Деду дома на пенсии не сиделось. Он пристраивался к разным артелям и геологическим партиям. Тянули не рубли, хотя в них никогда не было достатка. Зудели руки и ноги, привыкшие к бродячей жизни. Тянул язык, готовый болтать в любую погоду, в окружении привычных к крепким и цветистым словесным оборотам собеседников. Не забывалась много раз испытанная радость, гладентко зачистив шурф и, щеголяя осведомленностью, поинтересоваться у строго геолога - есть ли там камень «баламут» (доломит).

Дед жил просто и весело, не изменяя своим привычкам, привораживая к себе родных и знакомых и, просто - проезжих людей какой-то детской непосредственностью, радостью любому событию. На родину, в Курскую область он - ветеран войны собрался съездить не раз, но дальше Читы не выбрался: то слишком затягивалось «прощание» с закадычными друзьями, то денег после этого не хватало. И не особенно жалел об этом - привычнее стало житье и работа в приисковом поселке сначала на Витимконе, потом на Тулдуни.
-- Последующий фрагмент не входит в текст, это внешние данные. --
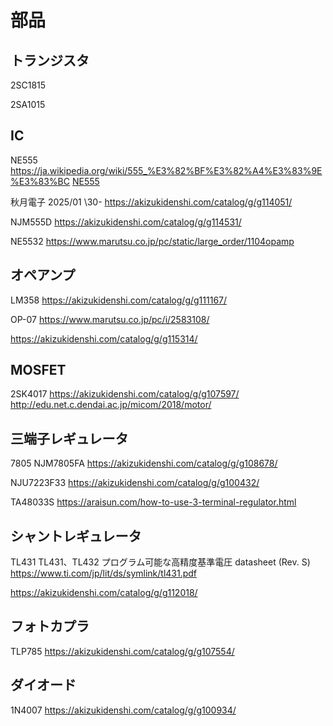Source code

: # 部品
## トランジスタ
2SC1815

2SA1015

## IC
NE555
https://ja.wikipedia.org/wiki/555_%E3%82%BF%E3%82%A4%E3%83%9E%E3%83%BC
[NE555](https://github.com/JM3IIL/AmateurRadio/blob/main/NE555.md)

秋月電子 2025/01 \30-
https://akizukidenshi.com/catalog/g/g114051/

NJM555D
https://akizukidenshi.com/catalog/g/g114531/

NE5532
https://www.marutsu.co.jp/pc/static/large_order/1104opamp

## オペアンプ
LM358
https://akizukidenshi.com/catalog/g/g111167/

OP-07
https://www.marutsu.co.jp/pc/i/2583108/

https://akizukidenshi.com/catalog/g/g115314/




## MOSFET
2SK4017
https://akizukidenshi.com/catalog/g/g107597/
http://edu.net.c.dendai.ac.jp/micom/2018/motor/

## 三端子レギュレータ
7805
NJM7805FA
https://akizukidenshi.com/catalog/g/g108678/

NJU7223F33
https://akizukidenshi.com/catalog/g/g100432/

TA48033S
https://araisun.com/how-to-use-3-terminal-regulator.html

## シャントレギュレータ
TL431
TL431、TL432 プログラム可能な高精度基準電圧 datasheet (Rev. S)
https://www.ti.com/jp/lit/ds/symlink/tl431.pdf

https://akizukidenshi.com/catalog/g/g112018/


## フォトカプラ
TLP785
https://akizukidenshi.com/catalog/g/g107554/


## ダイオード
1N4007
https://akizukidenshi.com/catalog/g/g100934/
Один за другим появились белоголовые ребятишки. Крестной матерью у старшего Сани стала сама бывшая арендаторша прииска (еще до революции). Она по-прежнему проживала в своем старом доме на берегу ручья, названного по ее фамилии - Мухлынихин ключ или Мухлыниха, до конца 40-х годов.

В 70-е годы в Бурятском издательстве вышла книга тогда еще молодого прозаика, геолога Владимира Митыпова «Золотая тайга», бывшая очень популярной у геологов Средневитимья. Вчитываясь в ее страницы, с которых как наяву вставали образы дореволюционных приискателей, я даже и не помышляла, что вскоре встречусь и с реальными людьми - героями этой книги и с теми, кто жил рядом с ними.

 

…Летом 1973 года на севере Бурятии, в Таксимо, уже разворачивались работы на БАМе, а здесь, по самым труднодоступным районам Южно-Муйского хребта геологами проводились картосоставительские работы.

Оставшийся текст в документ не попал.